- _Activity_: Copy each line of the material in which the word "Shaded" appears.

- _Exercise data_:

——————————

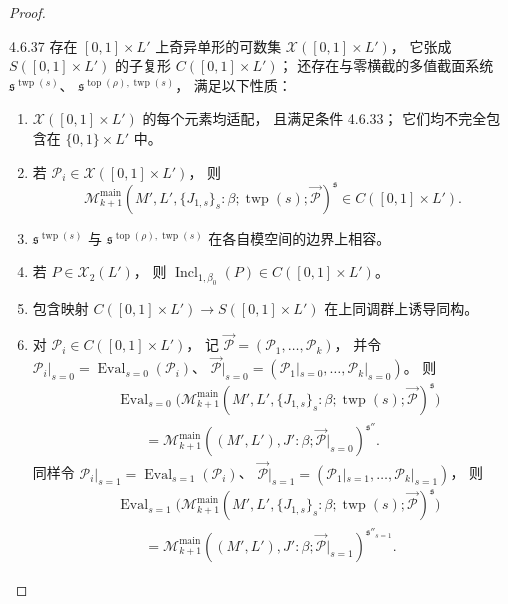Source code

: \begin{proof}
\begin{proposition}{4.6.37}\label{prop:4-6-37}
存在 $[0,1]\times L'$ 上奇异单形的可数集
$\mathcal X([0,1]\times L')$，
它张成 $S([0,1]\times L')$ 的子复形
$C([0,1]\times L')$；
还存在与零横截的多值截面系统
$\mathfrak s^{\operatorname{twp}(s)}$、
$\mathfrak s^{\operatorname{top}(\rho),\operatorname{twp}(s)}$，
满足以下性质：
\begin{enumerate}[label=\textup{(4.6.38.\arabic*)},leftmargin=5.9em]
 \item
 $\mathcal X([0,1]\times L')$ 的每个元素均适配，
 且满足条件 4.6.33；
 它们均不完全包含在 $\{0,1\}\times L'$ 中。
 \item
 若 $\mathcal P_i\in\mathcal X([0,1]\times L')$，
 则
 \[
 \mathcal M_{k+1}^{\mathrm{main}}
 (M',L',\{J_{1,s}\}_s:
 \beta;\operatorname{twp}(s);\vec{\mathcal P})
 ^{\mathfrak s}
 \in C([0,1]\times L').
 \]
 \item
 $\mathfrak s^{\operatorname{twp}(s)}$
 与
 $\mathfrak s^{\operatorname{top}(\rho),\operatorname{twp}(s)}$
 在各自模空间的边界上相容。
 \item
 若 $P\in\mathcal X_2(L')$，
 则 $\operatorname{Incl}_{1,\beta_0}(P)
 \in C([0,1]\times L')$。
 \item
 包含映射
 $C([0,1]\times L')\to S([0,1]\times L')$
 在上同调群上诱导同构。
 \item
 对 $\mathcal P_i\in C([0,1]\times L')$，
 记 $\vec{\mathcal P}=(\mathcal P_1,\ldots,\mathcal P_k)$，
 并令
 $\mathcal P_i|_{s=0}
 =\operatorname{Eval}_{s=0}(\mathcal P_i)$、
 $\vec{\mathcal P}|_{s=0}
 =(\mathcal P_1|_{s=0},\ldots,\mathcal P_k|_{s=0})$。
 则
 \[
 \begin{aligned}
 &\operatorname{Eval}_{s=0}\!
 \bigl(\mathcal M_{k+1}^{\mathrm{main}}
 (M',L',\{J_{1,s}\}_s:
 \beta;\operatorname{twp}(s);
 \vec{\mathcal P})^{\mathfrak s}\bigr)\\
 &\qquad=
 \mathcal M_{k+1}^{\mathrm{main}}
 ((M',L'),J':\beta;
 \vec{\mathcal P}|_{s=0})^{\mathfrak s''}.
 \end{aligned}
 \]
 同样令
 $\mathcal P_i|_{s=1}
 =\operatorname{Eval}_{s=1}(\mathcal P_i)$、
 $\vec{\mathcal P}|_{s=1}
 =(\mathcal P_1|_{s=1},\ldots,\mathcal P_k|_{s=1})$，
 则
 \[
 \begin{aligned}
 &\operatorname{Eval}_{s=1}\!
 \bigl(\mathcal M_{k+1}^{\mathrm{main}}
 (M',L',\{J_{1,s}\}_s:
 \beta;\operatorname{twp}(s);
 \vec{\mathcal P})^{\mathfrak s}\bigr)\\
 &\qquad=
 \mathcal M_{k+1}^{\mathrm{main}}
 ((M',L'),J':\beta;
 \vec{\mathcal P}|_{s=1})^{\mathfrak s''_{s=1}}.

\end{aligned}\]
\end{enumerate}
\end{proposition}
\end{proof}
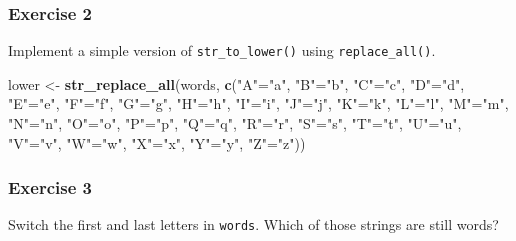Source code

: \documentclass[]{book}
\newenvironment{Shaded}{\begin{snugshade}}{\end{snugshade}}
\newcommand{\KeywordTok}[1]{\textcolor[rgb]{0.13,0.29,0.53}{\textbf{#1}}}
\newcommand{\NormalTok}[1]{#1}
\newcommand{\StringTok}[1]{\textcolor[rgb]{0.31,0.60,0.02}{#1}}
\theoremstyle{plain}
\theoremstyle{remark}
\theoremstyle{definition}
\theoremstyle{definition}
\theoremstyle{definition}
\theoremstyle{remark}
\begin{document}
\hypertarget{exercise-2-37}{%
\subsubsection{Exercise 2}\label{exercise-2-37}}

Implement a simple version of \texttt{str\_to\_lower()} using
\texttt{replace\_all()}.

\begin{Shaded}
\begin{Highlighting}[]
\NormalTok{lower <-}\StringTok{ }\KeywordTok{str_replace_all}\NormalTok{(words, }\KeywordTok{c}\NormalTok{(}\StringTok{"A"}\NormalTok{=}\StringTok{"a"}\NormalTok{, }\StringTok{"B"}\NormalTok{=}\StringTok{"b"}\NormalTok{, }\StringTok{"C"}\NormalTok{=}\StringTok{"c"}\NormalTok{, }\StringTok{"D"}\NormalTok{=}\StringTok{"d"}\NormalTok{, }\StringTok{"E"}\NormalTok{=}\StringTok{"e"}\NormalTok{, }\StringTok{"F"}\NormalTok{=}\StringTok{"f"}\NormalTok{, }\StringTok{"G"}\NormalTok{=}\StringTok{"g"}\NormalTok{, }\StringTok{"H"}\NormalTok{=}\StringTok{"h"}\NormalTok{, }\StringTok{"I"}\NormalTok{=}\StringTok{"i"}\NormalTok{, }\StringTok{"J"}\NormalTok{=}\StringTok{"j"}\NormalTok{, }\StringTok{"K"}\NormalTok{=}\StringTok{"k"}\NormalTok{, }\StringTok{"L"}\NormalTok{=}\StringTok{"l"}\NormalTok{, }\StringTok{"M"}\NormalTok{=}\StringTok{"m"}\NormalTok{, }\StringTok{"N"}\NormalTok{=}\StringTok{"n"}\NormalTok{, }\StringTok{"O"}\NormalTok{=}\StringTok{"o"}\NormalTok{, }\StringTok{"P"}\NormalTok{=}\StringTok{"p"}\NormalTok{, }\StringTok{"Q"}\NormalTok{=}\StringTok{"q"}\NormalTok{, }\StringTok{"R"}\NormalTok{=}\StringTok{"r"}\NormalTok{, }\StringTok{"S"}\NormalTok{=}\StringTok{"s"}\NormalTok{, }\StringTok{"T"}\NormalTok{=}\StringTok{"t"}\NormalTok{, }\StringTok{"U"}\NormalTok{=}\StringTok{"u"}\NormalTok{, }\StringTok{"V"}\NormalTok{=}\StringTok{"v"}\NormalTok{, }\StringTok{"W"}\NormalTok{=}\StringTok{"w"}\NormalTok{, }\StringTok{"X"}\NormalTok{=}\StringTok{"x"}\NormalTok{, }\StringTok{"Y"}\NormalTok{=}\StringTok{"y"}\NormalTok{, }\StringTok{"Z"}\NormalTok{=}\StringTok{"z"}\NormalTok{))}
\end{Highlighting}
\end{Shaded}

\hypertarget{exercise-3-31}{%
\subsubsection{Exercise 3}\label{exercise-3-31}}

Switch the first and last letters in \texttt{words}. Which of those
strings are still words?
\end{document}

——————————

- _Your solution_:
\newenvironment{Shaded}{\begin{snugshade}}{\end{snugshade}}
\begin{Shaded}
\end{Shaded}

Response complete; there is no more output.